Ministerstwo zdrowia Kazachstanu uzupełniło informacje prokuratury, podając, że w szpitalach zmarło 175 spośród wszystkich ofiar. Według prokuratury obrażenia podczas "wydarzeń w styczniu" odniosło 4578 osób. Ogólną liczbę uczestników wydarzeń, które nazwano "pogromami", prokuratura oceniła na 20 tys. Wszczęto 546 postępowań karnych, zatrzymano 672 osoby, z których 446 zostało aresztowanych.

Według wersji zaprezentowanej w sobotę przez władze do początkowo pokojowych protestów z czasem dołączyły "siły destrukcyjne", które doprowadziły do zamieszek z użyciem przemocy. Władze odpowiedziały na nie wprowadzeniem stanu wyjątkowego i rozpoczęciem operacji antyterrorystycznej.

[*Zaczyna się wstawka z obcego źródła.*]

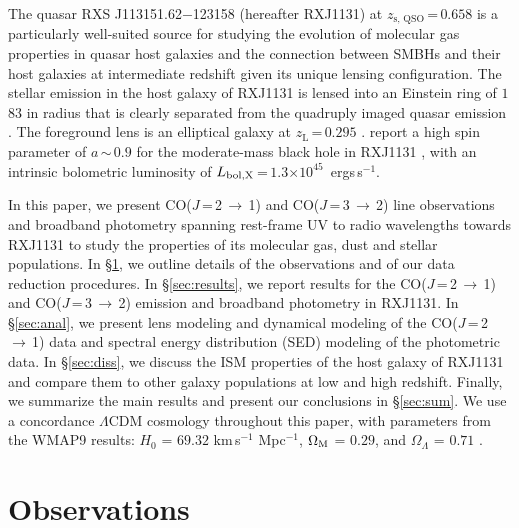 \documentclass[]{emulateapj}
\newcommand{\Msun}{\mbox{$M_{\odot}$}\xspace}
\newcommand{\rarr}{$\rightarrow$}
\newcommand{\bco}{\mbox{CO($J$\,=\,2\,\rarr\,1)}\xspace}
\newcommand{\cco}{\mbox{CO($J$\,=\,3\,\rarr\,2)}\xspace}
\newcommand{\kms}{\mbox{km\,s$^{-1}$}\xspace}
\newcommand{\pmOne}{\mbox{$^{-1}$}\xspace}
\newcommand{\E}[1]{\mbox{$\times10^{#1}$}}
\newcommand{\eq}{\,=\,}
\newcommand{\Sec}[1]{\S\ref{sec:#1}}
\begin{document}
The quasar RXS J113151.62$-$123158 (hereafter RXJ1131)
at $z_\textrm{s, QSO}$\eq$0.658$ \citep[hereafter S03]{Sluse03a} is a particularly well-suited source for
studying the evolution of molecular gas properties in quasar host galaxies and the
connection between SMBHs and their host galaxies at intermediate redshift
given its unique lensing configuration.
The stellar emission in the host galaxy of RXJ1131 is lensed into
an Einstein ring of $1$\farcs$83$ in radius
that is clearly separated from the quadruply imaged quasar emission \citep[hereafter C06]{Claeskens06a}.
The foreground lens is an elliptical galaxy at $z_\textrm{L}$\eq$0.295$ .
\citet[][]{Reis14a} report a high spin parameter of $a$\,$\sim$\,$0.9$ for the moderate-mass black hole in RXJ1131 \citep[$M_{\rm BH}$\eq$8$\E{7}\Msun;][]{Sluse12a},
with an intrinsic bolometric luminosity of $L_{\rm bol, X}$\eq$1.3$\E{45}\, ergs\,s\pmOne \citep{Pooley07a}.

In this paper, we present \bco and \cco line observations and
broadband photometry spanning rest-frame UV to radio wavelengths towards RXJ1131 to
study the properties of its molecular gas, dust and stellar populations.
In \Sec{obs}, we outline details of the observations and of our data reduction procedures.
In \Sec{results}, we report results for the \bco and \cco emission and broadband
photometry in RXJ1131.
In \Sec{anal}, we present lens modeling and dynamical modeling of the \bco data and
spectral energy distribution (SED) modeling of the photometric data.
In \Sec{diss}, we discuss
the ISM properties of the host galaxy of RXJ1131 and compare
them to other galaxy populations at low and high redshift.
Finally, we summarize the main results and present our conclusions in \Sec{sum}.
We use a concordance $\Lambda$CDM cosmology throughout this paper, with
parameters from the WMAP9 results:
$H_0$ = $69.32$ \kms Mpc\pmOne, $\Omega_{\rm M}$ = $0.29$, and
$\Omega_{\Lambda}$ = $0.71$ \citep{Hinshaw13a}.

\section{Observations} \label{sec:obs}
\end{document}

Prokuratura zapewniła, że do momentu rozpoczęcia tej operacji struktury siłowe nie używały broni wobec protestujących.

W sobotę operacja antyterrorystyczna była kontynuowana jeszcze w trzech regionach kraju – w Ałmaty, obwodach ałmackich i żambylskim.

Protesty w Kazachstanie i wsparcie Rosji

Protesty w Kazachstanie wybuchły 2 stycznia i początkowo były związane z dwukrotną podwyżką cen LPG, lecz z czasem rozszerzyły się i nabrały charakteru politycznego. W Ałmaty doszło do masowych aktów agresji i wandalizmu. Władze ogłosiły, że była to próba zamachu stanu, kierowana przez "uzbrojonych bojowników".

Na prośbę prezydenta Tokajewa 6 stycznia do kraju przybył ponad 2-tysięczny kontyngent wojsk z Rosji, Armenii, Tadżykistanu, Kirgistanu i Białorusi. Siły te miały m.in. zapewnić ochronę kluczowych obiektów administracyjnych i wojskowych.

ODKB to utworzony po rozpadzie ZSRR blok wojskowo-polityczny, w skład którego wchodzą, oprócz Rosji, Białoruś, Armenia, Kazachstan, Kirgistan i Tadżykistan.